**EXERCISE GOAL:** Your answer should be an exact copy of all the entries, free of pictures.

***** RECORDS

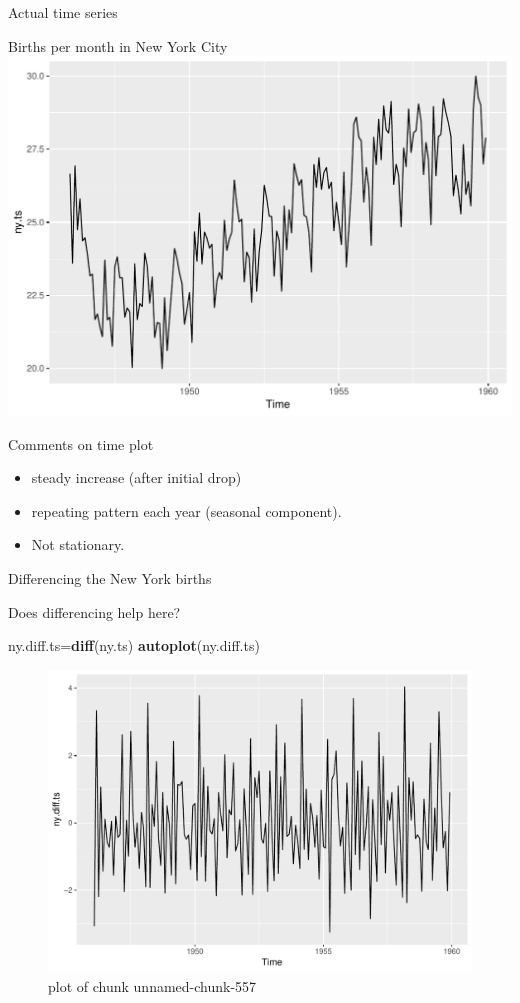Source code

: \documentclass[ignorenonframetext,]{beamer}
\newenvironment{Shaded}{\begin{snugshade}}{\end{snugshade}}
\newcommand{\KeywordTok}[1]{\textcolor[rgb]{0.13,0.29,0.53}{\textbf{#1}}}
\newcommand{\NormalTok}[1]{#1}
\providecommand{\tightlist}{%
  \setlength{\itemsep}{0pt}\setlength{\parskip}{0pt}}
\begin{document}
\begin{frame}[fragile]{Actual time series}
\begin{block}{Births per month in New York City}
\includegraphics{figure/unnamed-chunk-556-1.pdf}

Comments on time plot

\begin{itemize}
\tightlist
\item
  steady increase (after initial drop)
\item
  repeating pattern each year (seasonal component).
\item
  Not stationary.
\end{itemize}

Differencing the New York births

Does differencing help here?

\begin{Shaded}
\begin{Highlighting}[]
\NormalTok{ny.diff.ts=}\KeywordTok{diff}\NormalTok{(ny.ts)}
\KeywordTok{autoplot}\NormalTok{(ny.diff.ts)}
\end{Highlighting}
\end{Shaded}

\begin{figure}
\centering
\includegraphics{figure/unnamed-chunk-557-1.pdf}
\caption{plot of chunk unnamed-chunk-557}
\end{figure}


\end{block}
\end{frame}
\end{document}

**********

**THE COMPLETED TASK:**
Source code

: \documentclass[ignorenonframetext,]{beamer}
\newenvironment{Shaded}{\begin{snugshade}}{\end{snugshade}}
\newcommand{\KeywordTok}[1]{\textcolor[rgb]{0.13,0.29,0.53}{\textbf{#1}}}
\newcommand{\NormalTok}[1]{#1}
\providecommand{\tightlist}{%
  \setlength{\itemsep}{0pt}\setlength{\parskip}{0pt}}
\begin{document}
\begin{frame}[fragile]{Actual time series}
\begin{block}{Births per month in New York City}
\includegraphics{figure/unnamed-chunk-556-1.pdf}

Comments on time plot

\begin{itemize}
\tightlist
\item
  steady increase (after initial drop)
\item
  repeating pattern each year (seasonal component).
\item
  Not stationary.
\end{itemize}

Differencing the New York births

Does differencing help here?

\begin{Shaded}
\begin{Highlighting}[]
\NormalTok{ny.diff.ts=}\KeywordTok{diff}\NormalTok{(ny.ts)}
\KeywordTok{autoplot}\NormalTok{(ny.diff.ts)}
\end{Highlighting}
\end{Shaded}

\begin{figure}
\centering
\includegraphics{figure/unnamed-chunk-557-1.pdf}
\caption{plot of chunk unnamed-chunk-557}
\end{figure}


\end{block}
\end{frame}
\end{document}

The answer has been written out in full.